Forgive me for not going into more detail. This article should be of primary interest to anyone interested in theory, different levels of theory, and how these can be engaged and addressed in meaning making. Here are a couple of paragraphs from Stein’s conclusion for you to consider:

Integral Methodological Pluralism is a meta-disciplinary framework that specifies a taxonomy of disciplines organized around eight primordial perspectives. It’s laid out against a backdrop in which cognitive development figures prominently, knowledge is verified procedurally, and reductionism is on the radar as a major concern. All this makes it very close to the account offered here. But more importantly, and to break slightly with the orthodoxy, I claim Integral Methodological Pluralism is less significant as a substantive view (e.g., exactly this many methodologiesonly this many levels, etc.) and more significant as a formal, normative perspective on how we ought to proceed when endeavoring to employ a variety of disciplines. This interpretation is not far from the one proposed by Crittenden (1997), where he suggests that the integral method trumps its substance, and that this method is best understood as a type ofcritical theory. That is, the “Integral Vision” does more than describe how various methods hang together; it offers a regulative epistemic ideal in light of which less than integral approaches can be criticized. Similarly, I see Integral Methodological Pluralism as anormative meta-disciplinary inquiry catalyst that can be unpacked at any level of competency to insure a healthy manifestation of interdisciplinary energies.

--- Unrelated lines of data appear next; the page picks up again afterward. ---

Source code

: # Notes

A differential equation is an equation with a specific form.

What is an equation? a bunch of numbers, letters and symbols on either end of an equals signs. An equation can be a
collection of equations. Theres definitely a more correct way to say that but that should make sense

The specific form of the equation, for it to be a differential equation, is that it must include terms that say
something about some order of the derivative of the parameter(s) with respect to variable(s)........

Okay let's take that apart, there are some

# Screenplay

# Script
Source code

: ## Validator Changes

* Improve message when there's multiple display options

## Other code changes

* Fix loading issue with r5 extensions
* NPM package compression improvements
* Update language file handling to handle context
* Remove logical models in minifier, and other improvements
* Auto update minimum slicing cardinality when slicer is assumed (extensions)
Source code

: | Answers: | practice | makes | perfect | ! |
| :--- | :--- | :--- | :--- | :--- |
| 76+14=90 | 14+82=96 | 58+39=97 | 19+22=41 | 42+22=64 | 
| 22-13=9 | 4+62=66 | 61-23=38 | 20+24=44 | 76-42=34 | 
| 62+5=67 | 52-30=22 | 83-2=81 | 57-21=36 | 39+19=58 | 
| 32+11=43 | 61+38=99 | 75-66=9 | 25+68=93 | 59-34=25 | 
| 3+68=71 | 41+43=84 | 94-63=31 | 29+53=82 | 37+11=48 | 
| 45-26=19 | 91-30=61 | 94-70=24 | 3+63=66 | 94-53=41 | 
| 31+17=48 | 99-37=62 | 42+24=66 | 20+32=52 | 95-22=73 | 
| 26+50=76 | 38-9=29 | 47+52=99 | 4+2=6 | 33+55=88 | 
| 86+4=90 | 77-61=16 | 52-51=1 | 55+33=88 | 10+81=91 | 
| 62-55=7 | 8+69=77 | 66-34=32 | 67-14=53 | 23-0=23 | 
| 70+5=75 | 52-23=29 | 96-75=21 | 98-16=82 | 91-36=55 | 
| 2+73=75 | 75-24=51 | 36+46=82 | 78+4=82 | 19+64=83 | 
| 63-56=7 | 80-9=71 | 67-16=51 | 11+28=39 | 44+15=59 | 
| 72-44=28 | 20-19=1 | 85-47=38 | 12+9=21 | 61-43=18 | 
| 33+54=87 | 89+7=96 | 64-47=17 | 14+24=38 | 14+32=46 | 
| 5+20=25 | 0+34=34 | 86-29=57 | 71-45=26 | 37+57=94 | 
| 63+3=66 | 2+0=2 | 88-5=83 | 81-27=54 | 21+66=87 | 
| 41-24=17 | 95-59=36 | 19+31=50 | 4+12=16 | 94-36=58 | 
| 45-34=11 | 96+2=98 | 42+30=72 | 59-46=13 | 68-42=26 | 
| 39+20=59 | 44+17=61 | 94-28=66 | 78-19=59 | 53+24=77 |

However, what has been laid out in this paper is not contingent upon this interpretation of Integral Methodological Pluralism. I mention it because meta-disciplinary languages of evaluation are in short supply. We should see what’s available. And I see it, like I see the work done here, as an attempt to bring clarity to confusion by outlining a meta-disciplinary framework with normative bite. Of course, we need more meta-disciplinary knowledge workers and concomitant institutional structures if any of this is to fly. It is clear to me that new types of inquiry-based future-oriented communication communities will emerge and that metadisciplinary models will be needed to orient their epistemic endeavors. The more we want and need to know, the more we’ll need to clarify to ourselves what we are up to. Quality control becomes paramount as interdisciplinary knowledge production proliferates.